◆ **DATASET ENTRIES**

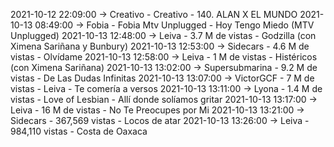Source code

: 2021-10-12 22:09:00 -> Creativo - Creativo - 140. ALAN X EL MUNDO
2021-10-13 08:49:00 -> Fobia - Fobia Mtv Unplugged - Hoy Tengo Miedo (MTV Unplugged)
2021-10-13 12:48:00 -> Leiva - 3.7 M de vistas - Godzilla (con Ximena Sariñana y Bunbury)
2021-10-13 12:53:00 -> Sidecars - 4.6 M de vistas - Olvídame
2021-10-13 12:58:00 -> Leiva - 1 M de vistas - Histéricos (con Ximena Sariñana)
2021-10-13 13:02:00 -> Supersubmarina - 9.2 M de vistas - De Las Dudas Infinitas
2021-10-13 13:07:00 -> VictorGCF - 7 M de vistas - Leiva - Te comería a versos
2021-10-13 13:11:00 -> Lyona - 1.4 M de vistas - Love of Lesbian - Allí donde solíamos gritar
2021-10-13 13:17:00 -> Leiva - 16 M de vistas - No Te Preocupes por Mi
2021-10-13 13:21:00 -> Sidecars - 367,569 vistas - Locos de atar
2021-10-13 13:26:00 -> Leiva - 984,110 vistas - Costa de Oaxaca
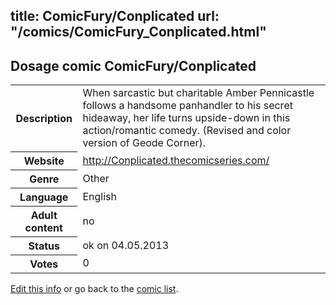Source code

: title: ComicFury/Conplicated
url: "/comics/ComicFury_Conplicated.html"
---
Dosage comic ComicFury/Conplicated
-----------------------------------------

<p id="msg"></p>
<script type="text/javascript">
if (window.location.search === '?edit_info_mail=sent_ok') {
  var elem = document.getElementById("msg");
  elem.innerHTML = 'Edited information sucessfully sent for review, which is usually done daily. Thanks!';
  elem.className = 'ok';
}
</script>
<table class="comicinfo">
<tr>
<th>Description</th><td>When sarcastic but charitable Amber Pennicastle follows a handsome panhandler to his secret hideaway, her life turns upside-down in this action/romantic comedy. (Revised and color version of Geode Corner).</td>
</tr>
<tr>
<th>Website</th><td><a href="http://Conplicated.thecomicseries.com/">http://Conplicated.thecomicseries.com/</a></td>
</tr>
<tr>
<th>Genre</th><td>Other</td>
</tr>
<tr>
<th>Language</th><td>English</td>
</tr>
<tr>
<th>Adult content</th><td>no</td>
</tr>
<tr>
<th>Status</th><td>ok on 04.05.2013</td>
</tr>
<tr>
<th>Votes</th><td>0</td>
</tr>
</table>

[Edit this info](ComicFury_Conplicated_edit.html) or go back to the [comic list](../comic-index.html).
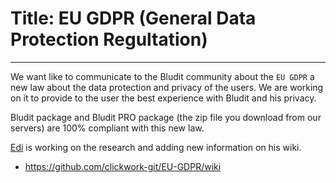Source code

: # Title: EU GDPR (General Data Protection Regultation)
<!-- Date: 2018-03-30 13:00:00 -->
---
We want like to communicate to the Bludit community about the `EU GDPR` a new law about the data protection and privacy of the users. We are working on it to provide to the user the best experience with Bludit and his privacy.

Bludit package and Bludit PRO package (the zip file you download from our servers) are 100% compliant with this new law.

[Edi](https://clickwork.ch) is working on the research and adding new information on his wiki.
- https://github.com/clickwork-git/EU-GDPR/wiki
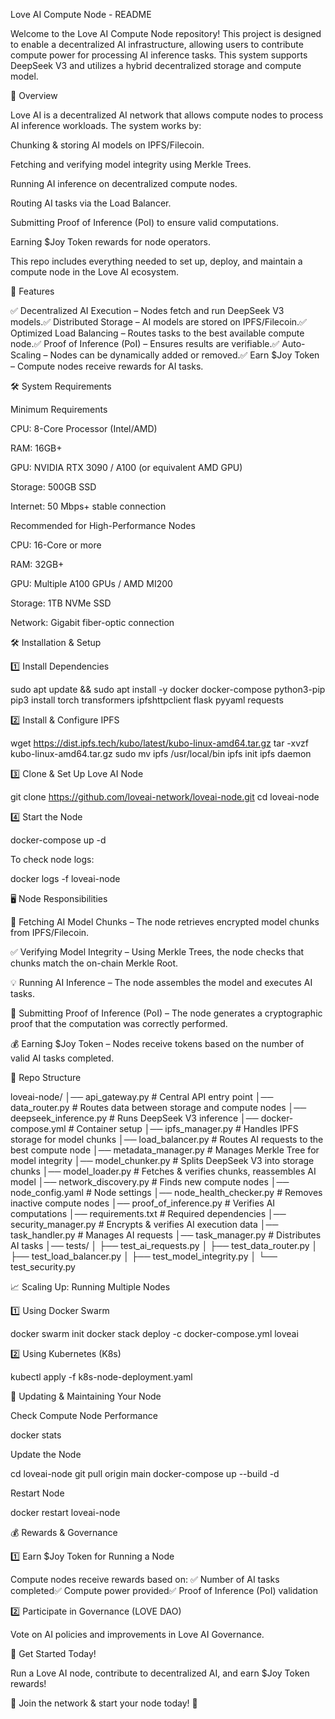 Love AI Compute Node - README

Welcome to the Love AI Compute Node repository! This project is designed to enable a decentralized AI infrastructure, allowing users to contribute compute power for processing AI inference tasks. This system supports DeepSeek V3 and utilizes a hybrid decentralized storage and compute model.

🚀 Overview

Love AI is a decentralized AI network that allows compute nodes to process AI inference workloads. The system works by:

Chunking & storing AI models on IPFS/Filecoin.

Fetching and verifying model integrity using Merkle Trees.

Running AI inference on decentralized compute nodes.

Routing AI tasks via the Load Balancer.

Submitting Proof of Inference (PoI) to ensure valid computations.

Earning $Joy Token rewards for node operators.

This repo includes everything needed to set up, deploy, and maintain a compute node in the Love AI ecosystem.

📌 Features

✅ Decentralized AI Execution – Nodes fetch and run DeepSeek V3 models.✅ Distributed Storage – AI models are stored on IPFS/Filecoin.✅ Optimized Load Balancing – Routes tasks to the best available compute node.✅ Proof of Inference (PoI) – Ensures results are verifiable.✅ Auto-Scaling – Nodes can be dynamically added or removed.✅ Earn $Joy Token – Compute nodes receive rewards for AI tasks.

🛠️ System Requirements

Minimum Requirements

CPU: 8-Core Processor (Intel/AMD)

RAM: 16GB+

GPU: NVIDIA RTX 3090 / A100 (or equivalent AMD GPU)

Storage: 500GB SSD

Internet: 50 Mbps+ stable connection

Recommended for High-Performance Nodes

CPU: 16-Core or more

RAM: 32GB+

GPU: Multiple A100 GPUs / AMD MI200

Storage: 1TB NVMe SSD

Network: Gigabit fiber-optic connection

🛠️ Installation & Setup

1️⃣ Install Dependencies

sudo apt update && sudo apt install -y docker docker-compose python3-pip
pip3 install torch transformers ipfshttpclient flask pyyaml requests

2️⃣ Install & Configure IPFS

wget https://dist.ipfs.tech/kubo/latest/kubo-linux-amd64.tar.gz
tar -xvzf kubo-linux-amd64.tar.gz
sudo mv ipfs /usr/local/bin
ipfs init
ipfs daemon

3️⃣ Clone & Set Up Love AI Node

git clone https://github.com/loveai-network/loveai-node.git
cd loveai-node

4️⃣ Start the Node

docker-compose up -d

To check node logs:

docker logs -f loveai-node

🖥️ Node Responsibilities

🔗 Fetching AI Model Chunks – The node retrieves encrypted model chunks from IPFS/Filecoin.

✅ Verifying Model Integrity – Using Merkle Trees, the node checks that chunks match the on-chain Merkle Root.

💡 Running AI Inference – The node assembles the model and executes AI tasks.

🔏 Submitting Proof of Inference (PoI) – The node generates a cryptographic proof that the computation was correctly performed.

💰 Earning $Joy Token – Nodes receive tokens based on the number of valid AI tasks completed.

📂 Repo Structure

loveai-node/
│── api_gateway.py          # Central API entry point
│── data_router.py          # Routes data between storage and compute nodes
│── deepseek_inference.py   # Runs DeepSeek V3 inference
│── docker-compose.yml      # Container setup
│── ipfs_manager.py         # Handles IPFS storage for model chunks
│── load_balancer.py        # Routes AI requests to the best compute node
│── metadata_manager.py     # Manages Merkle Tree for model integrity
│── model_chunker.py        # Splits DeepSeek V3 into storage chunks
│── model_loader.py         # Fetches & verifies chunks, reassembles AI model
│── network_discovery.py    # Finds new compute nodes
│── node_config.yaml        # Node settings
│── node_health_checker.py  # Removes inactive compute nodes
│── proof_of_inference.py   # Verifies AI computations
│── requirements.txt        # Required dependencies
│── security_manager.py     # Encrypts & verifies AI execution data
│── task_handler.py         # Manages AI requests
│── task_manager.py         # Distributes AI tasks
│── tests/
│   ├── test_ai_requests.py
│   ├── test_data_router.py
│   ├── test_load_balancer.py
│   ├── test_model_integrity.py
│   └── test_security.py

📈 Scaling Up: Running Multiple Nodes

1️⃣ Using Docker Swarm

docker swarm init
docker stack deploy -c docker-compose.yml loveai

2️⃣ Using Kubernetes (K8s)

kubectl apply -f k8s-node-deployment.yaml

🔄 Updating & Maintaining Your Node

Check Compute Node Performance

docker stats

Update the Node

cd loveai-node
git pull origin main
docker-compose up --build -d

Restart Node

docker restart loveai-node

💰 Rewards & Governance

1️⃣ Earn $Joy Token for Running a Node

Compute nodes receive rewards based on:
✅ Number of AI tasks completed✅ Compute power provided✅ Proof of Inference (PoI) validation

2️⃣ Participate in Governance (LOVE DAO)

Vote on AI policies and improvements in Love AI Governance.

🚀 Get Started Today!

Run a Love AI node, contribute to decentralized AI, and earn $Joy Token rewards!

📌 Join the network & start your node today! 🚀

◆ **EXERCISE REQUIREMENTS**
Could you retype the records above exactly, omitting the pictures?

◆ **SOLVED EXERCISE**
Source code

: 2021-10-12 22:09:00 -> Creativo - Creativo - 140. ALAN X EL MUNDO
2021-10-13 08:49:00 -> Fobia - Fobia Mtv Unplugged - Hoy Tengo Miedo (MTV Unplugged)
2021-10-13 12:48:00 -> Leiva - 3.7 M de vistas - Godzilla (con Ximena Sariñana y Bunbury)
2021-10-13 12:53:00 -> Sidecars - 4.6 M de vistas - Olvídame
2021-10-13 12:58:00 -> Leiva - 1 M de vistas - Histéricos (con Ximena Sariñana)
2021-10-13 13:02:00 -> Supersubmarina - 9.2 M de vistas - De Las Dudas Infinitas
2021-10-13 13:07:00 -> VictorGCF - 7 M de vistas - Leiva - Te comería a versos
2021-10-13 13:11:00 -> Lyona - 1.4 M de vistas - Love of Lesbian - Allí donde solíamos gritar
2021-10-13 13:17:00 -> Leiva - 16 M de vistas - No Te Preocupes por Mi
2021-10-13 13:21:00 -> Sidecars - 367,569 vistas - Locos de atar
2021-10-13 13:26:00 -> Leiva - 984,110 vistas - Costa de Oaxaca
Source code

: title: ComicFury/Conplicated
url: "/comics/ComicFury_Conplicated.html"
---
Dosage comic ComicFury/Conplicated
-----------------------------------------

<p id="msg"></p>
<script type="text/javascript">
if (window.location.search === '?edit_info_mail=sent_ok') {
  var elem = document.getElementById("msg");
  elem.innerHTML = 'Edited information sucessfully sent for review, which is usually done daily. Thanks!';
  elem.className = 'ok';
}
</script>
<table class="comicinfo">
<tr>
<th>Description</th><td>When sarcastic but charitable Amber Pennicastle follows a handsome panhandler to his secret hideaway, her life turns upside-down in this action/romantic comedy. (Revised and color version of Geode Corner).</td>
</tr>
<tr>
<th>Website</th><td><a href="http://Conplicated.thecomicseries.com/">http://Conplicated.thecomicseries.com/</a></td>
</tr>
<tr>
<th>Genre</th><td>Other</td>
</tr>
<tr>
<th>Language</th><td>English</td>
</tr>
<tr>
<th>Adult content</th><td>no</td>
</tr>
<tr>
<th>Status</th><td>ok on 04.05.2013</td>
</tr>
<tr>
<th>Votes</th><td>0</td>
</tr>
</table>

[Edit this info](ComicFury_Conplicated_edit.html) or go back to the [comic list](../comic-index.html).
Source code

: # Title: EU GDPR (General Data Protection Regultation)
<!-- Date: 2018-03-30 13:00:00 -->
---
We want like to communicate to the Bludit community about the `EU GDPR` a new law about the data protection and privacy of the users. We are working on it to provide to the user the best experience with Bludit and his privacy.

Bludit package and Bludit PRO package (the zip file you download from our servers) are 100% compliant with this new law.

[Edi](https://clickwork.ch) is working on the research and adding new information on his wiki.
- https://github.com/clickwork-git/EU-GDPR/wiki
 Love AI Compute Node - README

Welcome to the Love AI Compute Node repository! This project is designed to enable a decentralized AI infrastructure, allowing users to contribute compute power for processing AI inference tasks. This system supports DeepSeek V3 and utilizes a hybrid decentralized storage and compute model.

🚀 Overview

Love AI is a decentralized AI network that allows compute nodes to process AI inference workloads. The system works by:

Chunking & storing AI models on IPFS/Filecoin.

Fetching and verifying model integrity using Merkle Trees.

Running AI inference on decentralized compute nodes.

Routing AI tasks via the Load Balancer.

Submitting Proof of Inference (PoI) to ensure valid computations.

Earning $Joy Token rewards for node operators.

This repo includes everything needed to set up, deploy, and maintain a compute node in the Love AI ecosystem.

📌 Features

✅ Decentralized AI Execution – Nodes fetch and run DeepSeek V3 models.✅ Distributed Storage – AI models are stored on IPFS/Filecoin.✅ Optimized Load Balancing – Routes tasks to the best available compute node.✅ Proof of Inference (PoI) – Ensures results are verifiable.✅ Auto-Scaling – Nodes can be dynamically added or removed.✅ Earn $Joy Token – Compute nodes receive rewards for AI tasks.

🛠️ System Requirements

Minimum Requirements

CPU: 8-Core Processor (Intel/AMD)

RAM: 16GB+

GPU: NVIDIA RTX 3090 / A100 (or equivalent AMD GPU)

Storage: 500GB SSD

Internet: 50 Mbps+ stable connection

Recommended for High-Performance Nodes

CPU: 16-Core or more

RAM: 32GB+

GPU: Multiple A100 GPUs / AMD MI200

Storage: 1TB NVMe SSD

Network: Gigabit fiber-optic connection

🛠️ Installation & Setup

1️⃣ Install Dependencies

sudo apt update && sudo apt install -y docker docker-compose python3-pip
pip3 install torch transformers ipfshttpclient flask pyyaml requests

2️⃣ Install & Configure IPFS

wget https://dist.ipfs.tech/kubo/latest/kubo-linux-amd64.tar.gz
tar -xvzf kubo-linux-amd64.tar.gz
sudo mv ipfs /usr/local/bin
ipfs init
ipfs daemon

3️⃣ Clone & Set Up Love AI Node

git clone https://github.com/loveai-network/loveai-node.git
cd loveai-node

4️⃣ Start the Node

docker-compose up -d

To check node logs:

docker logs -f loveai-node

🖥️ Node Responsibilities

🔗 Fetching AI Model Chunks – The node retrieves encrypted model chunks from IPFS/Filecoin.

✅ Verifying Model Integrity – Using Merkle Trees, the node checks that chunks match the on-chain Merkle Root.

💡 Running AI Inference – The node assembles the model and executes AI tasks.

🔏 Submitting Proof of Inference (PoI) – The node generates a cryptographic proof that the computation was correctly performed.

💰 Earning $Joy Token – Nodes receive tokens based on the number of valid AI tasks completed.

📂 Repo Structure

loveai-node/
│── api_gateway.py          # Central API entry point
│── data_router.py          # Routes data between storage and compute nodes
│── deepseek_inference.py   # Runs DeepSeek V3 inference
│── docker-compose.yml      # Container setup
│── ipfs_manager.py         # Handles IPFS storage for model chunks
│── load_balancer.py        # Routes AI requests to the best compute node
│── metadata_manager.py     # Manages Merkle Tree for model integrity
│── model_chunker.py        # Splits DeepSeek V3 into storage chunks
│── model_loader.py         # Fetches & verifies chunks, reassembles AI model
│── network_discovery.py    # Finds new compute nodes
│── node_config.yaml        # Node settings
│── node_health_checker.py  # Removes inactive compute nodes
│── proof_of_inference.py   # Verifies AI computations
│── requirements.txt        # Required dependencies
│── security_manager.py     # Encrypts & verifies AI execution data
│── task_handler.py         # Manages AI requests
│── task_manager.py         # Distributes AI tasks
│── tests/
│   ├── test_ai_requests.py
│   ├── test_data_router.py
│   ├── test_load_balancer.py
│   ├── test_model_integrity.py
│   └── test_security.py

📈 Scaling Up: Running Multiple Nodes

1️⃣ Using Docker Swarm

docker swarm init
docker stack deploy -c docker-compose.yml loveai

2️⃣ Using Kubernetes (K8s)

kubectl apply -f k8s-node-deployment.yaml

🔄 Updating & Maintaining Your Node

Check Compute Node Performance

docker stats

Update the Node

cd loveai-node
git pull origin main
docker-compose up --build -d

Restart Node

docker restart loveai-node

💰 Rewards & Governance

1️⃣ Earn $Joy Token for Running a Node

Compute nodes receive rewards based on:
✅ Number of AI tasks completed✅ Compute power provided✅ Proof of Inference (PoI) validation

2️⃣ Participate in Governance (LOVE DAO)

Vote on AI policies and improvements in Love AI Governance.

🚀 Get Started Today!

Run a Love AI node, contribute to decentralized AI, and earn $Joy Token rewards!

📌 Join the network & start your node today! 🚀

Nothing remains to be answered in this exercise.